During the late Dynastic Period in Egypt (circa 1085 BC) faience beads were produced primarily for funerary use. Egyptian believed that to insure comfort in the Netherworld, the deceased should be surrounded by items from daily life. Quantities of faience beads were buried with the mummy and sometimes they were strung in an intricate manner to fashion a shroud that served as an outer covering for the mummy's linen wrapping.
Also lapis scarabs were popular in the Ancient World. An amulet is anything worn or carried by a person for magical benefit. Of all the magical objects used by the Egyptians, the amulet was by far the most popular and is believed to derive its powers by several closely related principles. Scarabs were included among the mummy wrappings, either singularly or in groups, believing to guarantee the owner resurrection and a new life. It was also believed that the scarab beetle kept the heart from speaking unkindly about the deceased. Finely carved scarabs were used as seals; inscribed scarabs were issued to commemorate important events or buried with mummies.
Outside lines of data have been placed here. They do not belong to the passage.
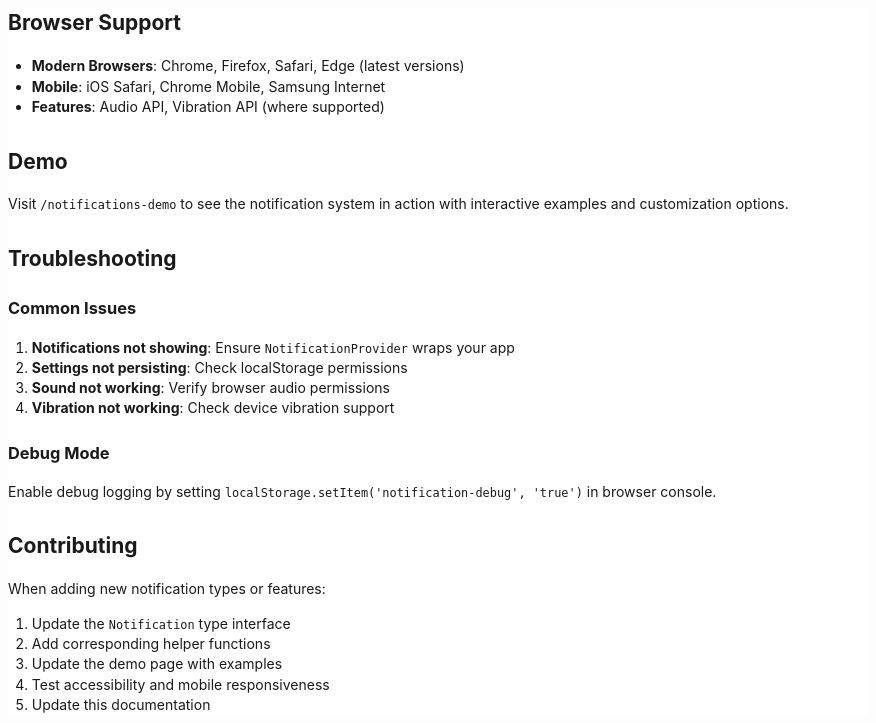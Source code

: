 ## Browser Support

- **Modern Browsers**: Chrome, Firefox, Safari, Edge (latest versions)
- **Mobile**: iOS Safari, Chrome Mobile, Samsung Internet
- **Features**: Audio API, Vibration API (where supported)

## Demo

Visit `/notifications-demo` to see the notification system in action with interactive examples and customization options.

## Troubleshooting

### Common Issues

1. **Notifications not showing**: Ensure `NotificationProvider` wraps your app
2. **Settings not persisting**: Check localStorage permissions
3. **Sound not working**: Verify browser audio permissions
4. **Vibration not working**: Check device vibration support

### Debug Mode

Enable debug logging by setting `localStorage.setItem('notification-debug', 'true')` in browser console.

## Contributing

When adding new notification types or features:

1. Update the `Notification` type interface
2. Add corresponding helper functions
3. Update the demo page with examples
4. Test accessibility and mobile responsiveness
5. Update this documentation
Metamorphosed form of limestone, rich in the blue mineral lazulite, a complex feldspathoid that is dark blue in color and often flecked with impurities of calcite, iron pyrites or gold. The Egyptians considered that 'its appearance imitated that of the heavens' and considered it to be superior to all materials other than gold and silver. They used it extensively in jewelry until the Late Period (747-332 BC) when it was particularly popular for amulets.
It was frequently described a true Khesbed to distinguish it from imitations made in faience or glass. Its primary use was as inlay in jewelry and carved beads for necklaces. Although small vessels are also known, it could also be used as inlay in the eyes of figurines. Unlike most other stones used in Egyptian jewelry, it does not occur naturally in the deserts of Egypt but had to be imported indirectly as tribute or trade goods from the Near East.
Despite its exotic origin, it was already in use as early as the Predynastic Period, showing that far-reaching exchange networks between North Africa and Western Asia must have already existed in the 4th millennium BC. It is represented in temple scenes. Lapis was also prized by the Sumerians. It was at times reserved for royalty and many cultures believed it had a religious significance.
The Sumerians quest for the precious blue stone established difficult overland trade routes through mountains and back to their cities where the rare stone was made into beads, amulets and cylinder seals. They are shaped and polished by hand and pierced with a bow drill, a tool employed by early lapidaries.